- WHAT TO PRODUCE -
Across the entries below, how many lines include "measure"? Give the number and nothing else.

Records drawn from a dataset:
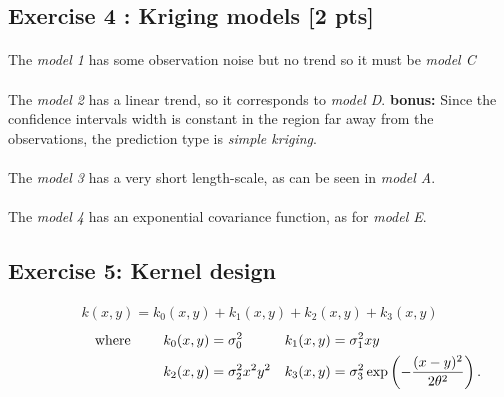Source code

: \documentclass[a4paper,10pt]{article}
\begin{document}
\subsection*{Exercise 4 : Kriging models \hfill [2 pts]}

\paragraph{}
The \emph{model 1} has some observation noise but no trend so it must be \emph{model C}

\paragraph{}
The \emph{model 2} has a linear trend, so it corresponds to \emph{model D}. \textbf{bonus:} Since the confidence intervals width is constant in the region far away from the observations, the prediction type is \emph{simple kriging}.

\paragraph{}
The \emph{model 3} has a very short length-scale, as can be seen in \emph{model A}.

\paragraph{}
The \emph{model 4} has an exponential covariance function, as for \emph{model E}.

\subsection*{Exercise 5: Kernel design}

\begin{align*}
 k(x,y)= k_0(x,y) + k_1(x,y) + k_2(x,y) + k_3(x,y)
\end{align*}
\begin{align*}
 \text{\qquad \qquad where \qquad} k_0(x,y)&=\sigma_0^2   &  k_1(x,y)&=\sigma_1^2 xy \\
 k_2(x,y)&= \sigma_2^2 x^2y^2 & k_3(x,y)&=\sigma_3^2 \exp \left(-\frac{(x-y)^2}{2 \theta^2} \right) .
\end{align*}
\end{document}
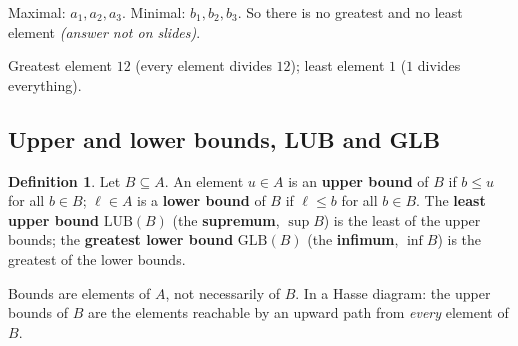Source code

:\documentclass{fkt-notes}
\theoremstyle{definition}
\newtheorem*{defn}{Definition}
\begin{document}
\begin{example}[Ex.~1: a zigzag]\leavevmode\par\noindent
  \begin{minipage}[c]{0.45\textwidth}
    \centering
  \end{minipage}\hfill
  \begin{minipage}[c]{0.52\textwidth}
    Maximal: $a_1,a_2,a_3$. Minimal: $b_1,b_2,b_3$. So there is no
    greatest and no least element \emph{(answer not on slides)}.
  \end{minipage}
\end{example}

\begin{example}[Ex.~2: $D_{12}=\{1,2,3,4,6,12\}$ under divisibility]\leavevmode\par\noindent
  \begin{minipage}[c]{0.3\textwidth}
    \centering
  \end{minipage}\hfill
  \begin{minipage}[c]{0.66\textwidth}
    Greatest element $12$ (every element divides $12$); least element $1$
    ($1$ divides everything).
  \end{minipage}
\end{example}

\subsection{Upper and lower bounds, LUB and GLB}
%
\begin{defn}
  Let $B\subseteq A$. An element $u\in A$ is an \textbf{upper bound} of
  $B$ if $b\le u$ for all $b\in B$; $\ell\in A$ is a \textbf{lower bound}
  of $B$ if $\ell\le b$ for all $b\in B$.
  The \textbf{least upper bound} $\mathrm{LUB}(B)$ (the
  \textbf{supremum}, $\sup B$) is the least of the upper bounds; the
  \textbf{greatest lower bound} $\mathrm{GLB}(B)$ (the
  \textbf{infimum}, $\inf B$) is the greatest of the lower bounds.
\end{defn}
Bounds are elements of $A$, not necessarily of $B$. In a Hasse
diagram: the upper bounds of $B$ are the elements reachable by an
upward path from \emph{every} element of $B$.
\end{document}
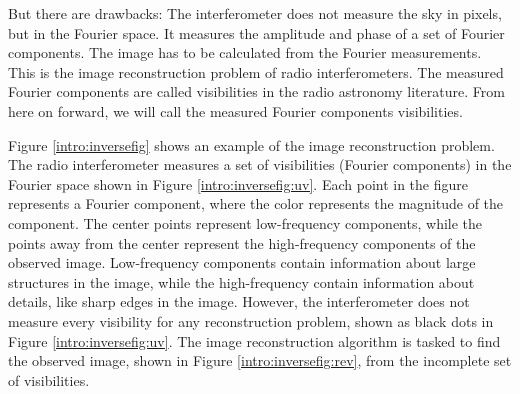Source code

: But there are drawbacks: The interferometer does not measure the sky in pixels, but in the Fourier space. It measures the amplitude and phase of a set of Fourier components. The image has to be calculated from the Fourier measurements. This is the image reconstruction problem of radio interferometers. The measured Fourier components are called visibilities in the radio astronomy literature. From here on forward, we will call the measured Fourier components visibilities.

Figure \ref{intro:inversefig} shows an example of the image reconstruction problem. The radio interferometer measures a set of visibilities (Fourier components) in the Fourier space shown in Figure \ref{intro:inversefig:uv}. Each point in the figure represents a Fourier component, where the color represents the magnitude of the component. The center points represent low-frequency components, while the points away from the center represent the high-frequency components of the observed image. Low-frequency components contain information about large structures in the image, while the high-frequency contain information about details, like sharp edges in the image. However, the interferometer does not measure every visibility for any reconstruction problem, shown as black dots in Figure \ref{intro:inversefig:uv}. The image reconstruction algorithm is tasked to find the observed image, shown in Figure \ref{intro:inversefig:rev}, from the incomplete set of visibilities. 

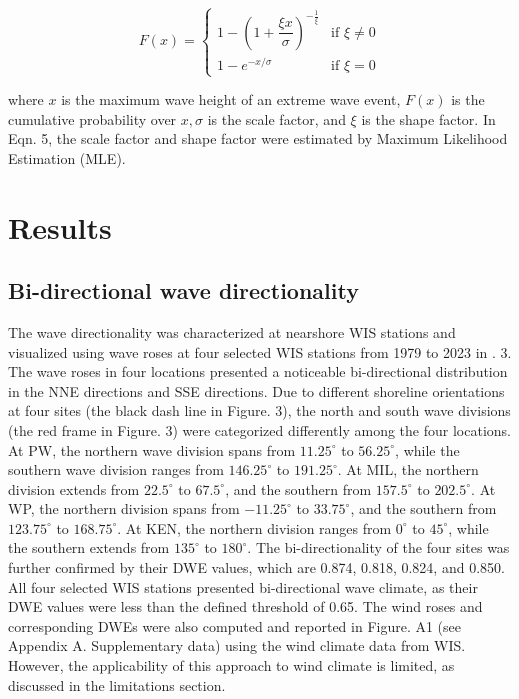 \begin{equation}
    F(x) =
\begin{cases}
1 - \left(1 + \dfrac{\xi x}{\sigma} \right)^{-\frac{1}{\xi}} & \text{if } \xi \ne 0 \\
1 - e^{-x/\sigma} & \text{if } \xi = 0
\end{cases}
\end{equation}

where $x$ is the maximum wave height of an extreme wave event, $F(x)$ is the cumulative probability over $x, \sigma$ is the scale factor, and $\xi$ is the shape factor. In Eqn. 5, the scale factor and shape factor were estimated by Maximum Likelihood Estimation (MLE). 

\section{Results}
\label{c3_Results}

\subsection{Bi-directional wave directionality}
\label{c3_Bi-directional wave directionality}

The wave directionality was characterized at nearshore WIS stations and visualized using wave roses at four selected WIS stations from 1979 to 2023 in . 3. The wave roses in four locations presented a noticeable bi-directional distribution in the NNE directions and SSE directions. Due to different shoreline orientations at four sites (the black dash line in Figure. 3), the north and south wave divisions (the red frame in Figure. 3) were categorized differently among the four locations. At PW, the northern wave division spans from $11.25^\circ$ to $56.25^\circ$, while the southern wave division ranges from $146.25^\circ$ to $191.25^\circ$. At MIL, the northern division extends from $22.5^\circ$ to $67.5^\circ$, and the southern from $157.5^\circ$ to $202.5^\circ$. At WP, the northern division spans from $-11.25^\circ$ to $33.75^\circ$, and the southern from $123.75^\circ$ to $168.75^\circ$. At KEN, the northern division ranges from $0^\circ$ to $45^\circ$, while the southern extends from $135^\circ$ to $180^\circ$. The bi-directionality of the four sites was further confirmed by their DWE values, which are 0.874, 0.818, 0.824, and 0.850. All four selected WIS stations presented bi-directional wave climate, as their DWE values were less than the defined threshold of 0.65. The wind roses and corresponding DWEs were also computed and reported in Figure. A1 (see Appendix A. Supplementary data) using the wind climate data from WIS. However, the applicability of this approach to wind climate is limited, as discussed in the limitations section.

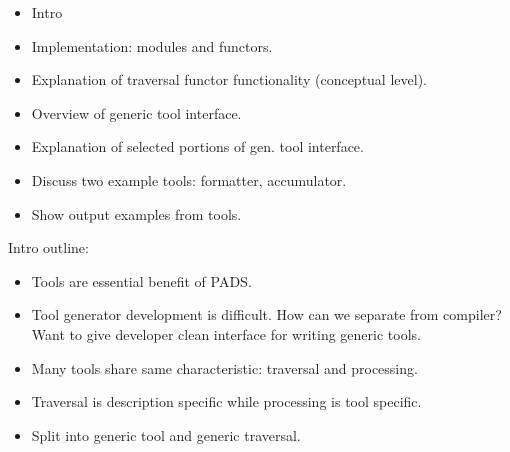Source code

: \begin{itemize}
\item Intro
\item Implementation: modules and functors.
\item Explanation of traversal functor functionality (conceptual level).
\item Overview of generic tool interface.
\item Explanation of selected portions of gen. tool interface.
\item Discuss two example tools: formatter, accumulator.
\item Show output examples from tools.
\end{itemize}

Intro outline:
\begin{itemize}
\item Tools are essential benefit of PADS.
\item Tool generator development is difficult. How can we separate
  from compiler? Want to give developer clean interface for writing
  generic tools.
\item Many tools share same characteristic: traversal and processing.
\item Traversal is description specific while processing is tool specific.
\item Split into generic tool and generic traversal.
\end{itemize}

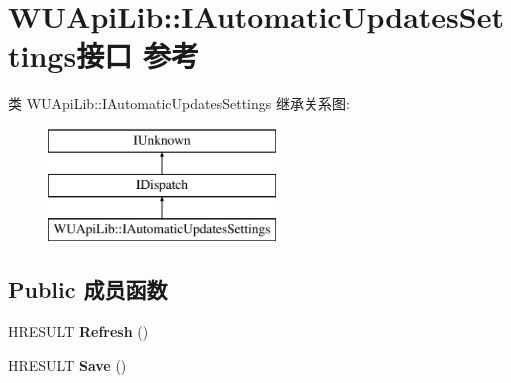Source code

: \hypertarget{interface_w_u_api_lib_1_1_i_automatic_updates_settings}{}\section{W\+U\+Api\+Lib\+:\+:I\+Automatic\+Updates\+Settings接口 参考}
\label{interface_w_u_api_lib_1_1_i_automatic_updates_settings}
类 W\+U\+Api\+Lib\+:\+:I\+Automatic\+Updates\+Settings 继承关系图\+:\begin{figure}[H]
\begin{center}
\leavevmode
\includegraphics[height=3.000000cm]{interface_w_u_api_lib_1_1_i_automatic_updates_settings}
\end{center}
\end{figure}
\subsection*{Public 成员函数}
\begin{DoxyCompactItemize}
\item 
\mbox{\label{interface_w_u_api_lib_1_1_i_automatic_updates_settings_a3532710d98c922ba2343075a4e71eda5}} 
H\+R\+E\+S\+U\+LT {\bfseries Refresh} ()
\item 
\mbox{\label{interface_w_u_api_lib_1_1_i_automatic_updates_settings_a2b64a77ea5a53a358368884d64e885aa}} 
H\+R\+E\+S\+U\+LT {\bfseries Save} ()
\end{DoxyCompactItemize}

- RESULT OF THIS TASK -
2